Wonkonians Should Read Their Own Work Product
March 6th, 2008 by DrRich
According to Fortune Magazine senior editor Geoff Colvin, if you ask Alan Greenspan what the biggest threat is to the U.S. economy, he answers with one word: Medicare.
Greenspan is relatively sanguine about the sub-prime troubles, the housing crash, the falling dollar, and the trade deficit, all of which are relatively routine economic challenges which will “sort themselves out.” The real problem, he maintains, the one that dwarfs all the others and that all but guarantees some sort of societal upheaval over the next few decades, is the money we’ve all signed up to spend on Medicare, Medicaid and Social Security - but in particular, on Medicare.
Greenspan’s opinion merely reflects the bland prose of the 2007 Financial Report of the U.S. Government (FRUSG), recently published by the GAO. Not too far into the future, according to the FRUSG, the “required Medicare, Medicaid and Social Security spending and the related deficit financing costs will far exceed the Government’s ability to pay.” (Which is another way of saying it will far exceed its ability to tax, at least under the representative form of government which, so far, most of us seem to prefer.) According to the FRUSG, within many or our lifetimes these three entitlement obligations alone will consume more than the total revenue of the US government.
But not to worry; we’ll have either a revolution or societal collapse well before that happens.
Of these three massive entitlement programs, the FRUSG makes it clear that the Mother of All Fiscal Problems is Medicare. Even before we adopt “Medicare for everybody,” or one of the similar programs now being discussed by presidential candidates, Medicare already has unfunded obligations that reach the unimaginable sum of 34 TRILLION DOLLARS. (For those who have trouble with big numbers like this, $34 trillion is considerably more than the unfunded pension liability of, say, General Motors. Or of all the companies that exist in the universe put together. It’s more than half of the total GDP of the world. Really, it’s a whole lot of money.)
While the financial projections made by the FRUSG are truly dire, they are still too optimistic. They assume that certain absurd cost-cutting measures currently required by law (such as cutting Medicare payments to doctors by 41% over the next nine years), will actually occur. (The only way this will occur is if we have 41% fewer doctors than we have today - which, if the doctors I’m talking to are to be believed, is actually a possibility.)
With a healthcare-induced financial catastrophe like this staring us in the face, with healthcare reform being (intermittently, at least) the number one domestic issue; with the dire fiscal projections in the FRUSG being advanced not by agenda-driven right-or-left-wing nut-jobs, but by plodding government accountants who are just adding up the numbers; and especially with with Medicare officially projected to go in the red during the very next presidential administration; one might think that at least one of the candidates from one of the parties might want to start talking to us about it.
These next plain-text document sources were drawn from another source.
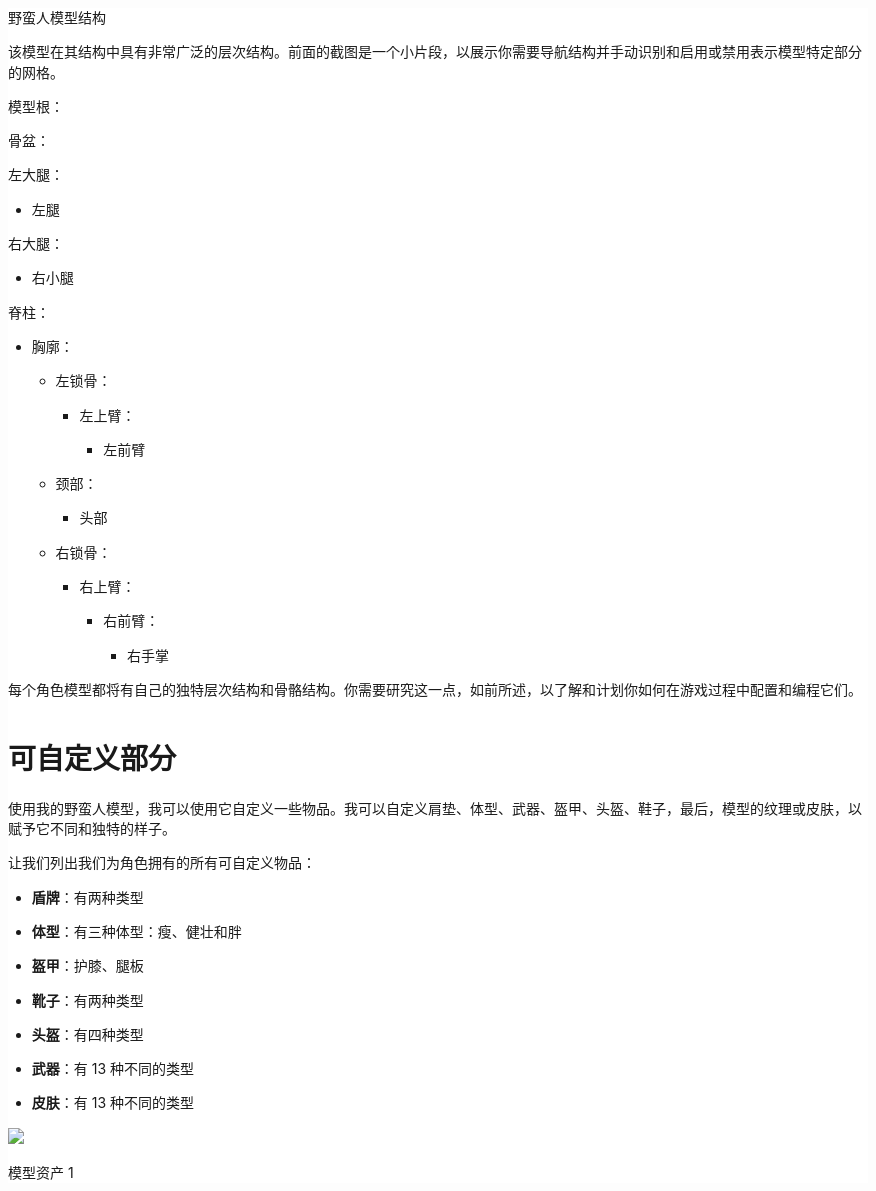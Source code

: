 野蛮人模型结构

该模型在其结构中具有非常广泛的层次结构。前面的截图是一个小片段，以展示你需要导航结构并手动识别和启用或禁用表示模型特定部分的网格。

模型根：

骨盆：

左大腿：

+   左腿

右大腿：

+   右小腿

脊柱：

+   胸廓：

    +   左锁骨：

        +   左上臂：

            +   左前臂

    +   颈部：

        +   头部

    +   右锁骨：

        +   右上臂：

            +   右前臂：

                +   右手掌

每个角色模型都将有自己的独特层次结构和骨骼结构。你需要研究这一点，如前所述，以了解和计划你如何在游戏过程中配置和编程它们。

# 可自定义部分

使用我的野蛮人模型，我可以使用它自定义一些物品。我可以自定义肩垫、体型、武器、盔甲、头盔、鞋子，最后，模型的纹理或皮肤，以赋予它不同和独特的样子。

让我们列出我们为角色拥有的所有可自定义物品：

+   **盾牌**：有两种类型

+   **体型**：有三种体型：瘦、健壮和胖

+   **盔甲**：护膝、腿板

+   **靴子**：有两种类型

+   **头盔**：有四种类型

+   **武器**：有 13 种不同的类型

+   **皮肤**：有 13 种不同的类型

![](img/00077.jpeg)

模型资产 1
The fact that they’re all looking the other way, talking as if providing health insurance to those who are uninsured is the chief (and only) issue, ought to disqualify the lot of them. (To be fair, Senator McCain does talk more about controlling costs than his counterparts, but only to the extent that Columbus is closer to Antarctica than Cleveland.)
In any case, it is obvious that if we’re to address this problem effectively, then rationing healthcare (i.e. withholding by design at least some useful healthcare from at least some people who would benefit from it) is going to have to be part of the solution.
It is also obvious, since the government employees who produced the FRUSG took our present activity into account in making their projections, and since our present activity includes extravagant, wholehearted, flagrant covert rationing, that covert rationing does not work. This, of course, goes without saying since covert rationing requires complexity, opacity, tangled incentives, waste and inefficiency, as per Corollary 4 of the Grand Unification Theory. (We should note the irony inherent in the notion that the lack of “universal coverage” is the chief problem, when in fact, having tens of millions of uninsured Americans is an integral part of the covert rationing solution.)
Since rationing is unavoidable we need to try rationing the other way, the open way, to figure out how to ration healthcare so as to optimize the balance of fairness, outcomes, and efficiency. But, of course, we can’t, since we’re Americans and Americans don’t ration. Until we give them leave to tell us the truth, a truth nicely documented by the eyeshaded branch of the Wonkonians’ own family, our Wonkonian presidential hopefuls have no choice but to ignore the fact that the government healthcare obligations we’ve already adopted are hurtling us toward the abyss.


james gaulte wrote on 03/6/08 at 5:59 pm :
I would be interested in your thoughts regarding the Fuchs-Emanuel proposed Universal health care Voucher as discussed in their recent JAMA article in which they talked about the Myth of shared responsibility.